• **EXERCISE INSTRUCTIONS**:
Exact reproduction of the listing is required. Pictures are not reproduced.

• **DATASET EXTRACT**:
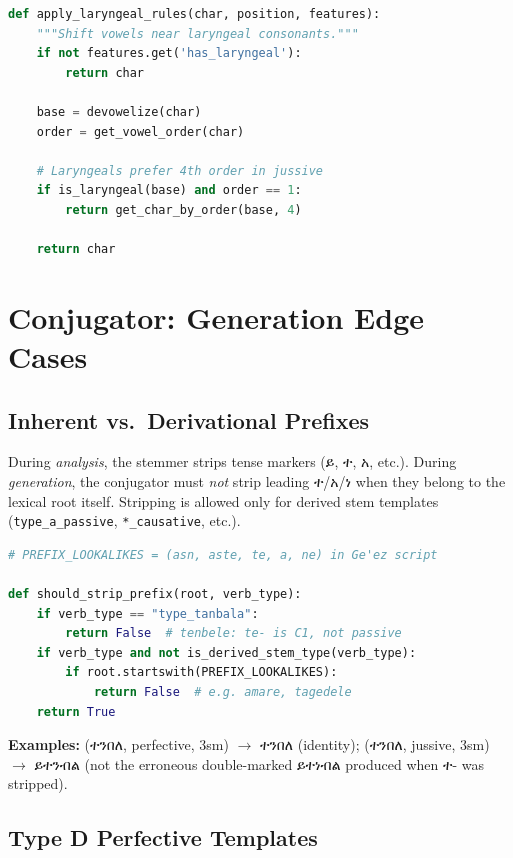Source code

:\documentclass[conference]{IEEEtran}
\newcommand{\geez}[1]{{\ethiopicfont #1}}
\begin{document}
\begin{lstlisting}[language=Python]
def apply_laryngeal_rules(char, position, features):
    """Shift vowels near laryngeal consonants."""
    if not features.get('has_laryngeal'):
        return char
    
    base = devowelize(char)
    order = get_vowel_order(char)
    
    # Laryngeals prefer 4th order in jussive
    if is_laryngeal(base) and order == 1:
        return get_char_by_order(base, 4)
    
    return char
\end{lstlisting}

\section{Conjugator: Generation Edge Cases}

\subsection{Inherent vs.\ Derivational Prefixes}

During \emph{analysis}, the stemmer strips tense markers (\geez{ይ}, \geez{ተ}, \geez{አ}, etc.). During \emph{generation}, the conjugator must \emph{not} strip leading \geez{ተ}/\geez{አ}/\geez{ነ} when they belong to the lexical root itself. Stripping is allowed only for derived stem templates (\texttt{type\_a\_passive}, \texttt{*\_causative}, etc.).

\begin{lstlisting}[language=Python]
# PREFIX_LOOKALIKES = (asn, aste, te, a, ne) in Ge'ez script

def should_strip_prefix(root, verb_type):
    if verb_type == "type_tanbala":
        return False  # tenbele: te- is C1, not passive
    if verb_type and not is_derived_stem_type(verb_type):
        if root.startswith(PREFIX_LOOKALIKES):
            return False  # e.g. amare, tagedele
    return True
\end{lstlisting}

\textbf{Examples:} (\geez{ተንበለ}, perfective, 3sm) $\rightarrow$ \geez{ተንበለ} (identity); (\geez{ተንበለ}, jussive, 3sm) $\rightarrow$ \geez{ይተንብል} (not the erroneous double-marked \geez{ይተነብል} produced when \geez{ተ-} was stripped).

\subsection{Type D Perfective Templates}
\end{document}
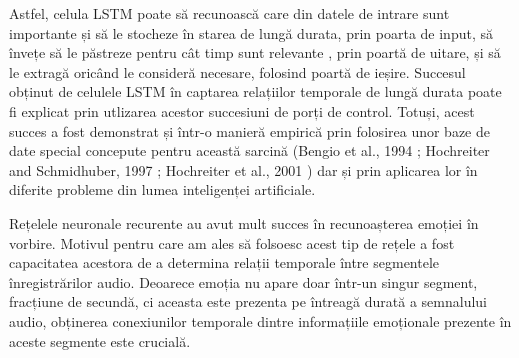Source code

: \documentclass[a4paper,12pt]{book}
\begin{document}
				Astfel, celula LSTM poate să recunoască care din datele de intrare sunt importante și să le stocheze în starea de lungă durata, prin poarta de input, să învețe să le păstreze pentru cât timp sunt relevante , prin poartă de uitare, și să le extragă oricând le consideră necesare, folosind poartă de ieșire. Succesul obținut de celulele LSTM în captarea relațiilor temporale de lungă durata poate fi explicat prin utlizarea acestor succesiuni de porți de control. Totuși, acest succes a fost demonstrat și într-o manieră empirică prin folosirea unor baze de date special concepute pentru această sarcină (Bengio et al., 1994 \cite{rnn3}; Hochreiter and Schmidhuber, 1997 \cite{rnn4}; Hochreiter et al., 2001 \cite{rnn5}) dar și prin aplicarea lor în diferite probleme din lumea inteligenței artificiale. \par
				
				Rețelele neuronale recurente au avut mult succes în recunoașterea emoției în vorbire. Motivul pentru care am ales să folsoesc acest tip de rețele a fost capacitatea acestora de a determina relații temporale între segmentele înregistrărilor audio. Deoarece emoția nu apare doar într-un singur segment, fracțiune de secundă, ci aceasta este prezenta pe întreagă durată a semnalului audio, obținerea  conexiunilor temporale dintre informațiile emoționale prezente în aceste segmente este crucială. 
				
\end{document}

• **TASK RESPONSE**:
Source code

:\documentclass[conference]{IEEEtran}
\newcommand{\geez}[1]{{\ethiopicfont #1}}
\begin{document}
\begin{lstlisting}[language=Python]
def apply_laryngeal_rules(char, position, features):
    """Shift vowels near laryngeal consonants."""
    if not features.get('has_laryngeal'):
        return char
    
    base = devowelize(char)
    order = get_vowel_order(char)
    
    # Laryngeals prefer 4th order in jussive
    if is_laryngeal(base) and order == 1:
        return get_char_by_order(base, 4)
    
    return char
\end{lstlisting}

\section{Conjugator: Generation Edge Cases}

\subsection{Inherent vs.\ Derivational Prefixes}

During \emph{analysis}, the stemmer strips tense markers (\geez{ይ}, \geez{ተ}, \geez{አ}, etc.). During \emph{generation}, the conjugator must \emph{not} strip leading \geez{ተ}/\geez{አ}/\geez{ነ} when they belong to the lexical root itself. Stripping is allowed only for derived stem templates (\texttt{type\_a\_passive}, \texttt{*\_causative}, etc.).

\begin{lstlisting}[language=Python]
# PREFIX_LOOKALIKES = (asn, aste, te, a, ne) in Ge'ez script

def should_strip_prefix(root, verb_type):
    if verb_type == "type_tanbala":
        return False  # tenbele: te- is C1, not passive
    if verb_type and not is_derived_stem_type(verb_type):
        if root.startswith(PREFIX_LOOKALIKES):
            return False  # e.g. amare, tagedele
    return True
\end{lstlisting}

\textbf{Examples:} (\geez{ተንበለ}, perfective, 3sm) $\rightarrow$ \geez{ተንበለ} (identity); (\geez{ተንበለ}, jussive, 3sm) $\rightarrow$ \geez{ይተንብል} (not the erroneous double-marked \geez{ይተነብል} produced when \geez{ተ-} was stripped).

\subsection{Type D Perfective Templates}
\end{document}
Source code

: \documentclass[a4paper,12pt]{book}
\begin{document}
				Astfel, celula LSTM poate să recunoască care din datele de intrare sunt importante și să le stocheze în starea de lungă durata, prin poarta de input, să învețe să le păstreze pentru cât timp sunt relevante , prin poartă de uitare, și să le extragă oricând le consideră necesare, folosind poartă de ieșire. Succesul obținut de celulele LSTM în captarea relațiilor temporale de lungă durata poate fi explicat prin utlizarea acestor succesiuni de porți de control. Totuși, acest succes a fost demonstrat și într-o manieră empirică prin folosirea unor baze de date special concepute pentru această sarcină (Bengio et al., 1994 \cite{rnn3}; Hochreiter and Schmidhuber, 1997 \cite{rnn4}; Hochreiter et al., 2001 \cite{rnn5}) dar și prin aplicarea lor în diferite probleme din lumea inteligenței artificiale. \par
				
				Rețelele neuronale recurente au avut mult succes în recunoașterea emoției în vorbire. Motivul pentru care am ales să folsoesc acest tip de rețele a fost capacitatea acestora de a determina relații temporale între segmentele înregistrărilor audio. Deoarece emoția nu apare doar într-un singur segment, fracțiune de secundă, ci aceasta este prezenta pe întreagă durată a semnalului audio, obținerea  conexiunilor temporale dintre informațiile emoționale prezente în aceste segmente este crucială. 
				
\end{document}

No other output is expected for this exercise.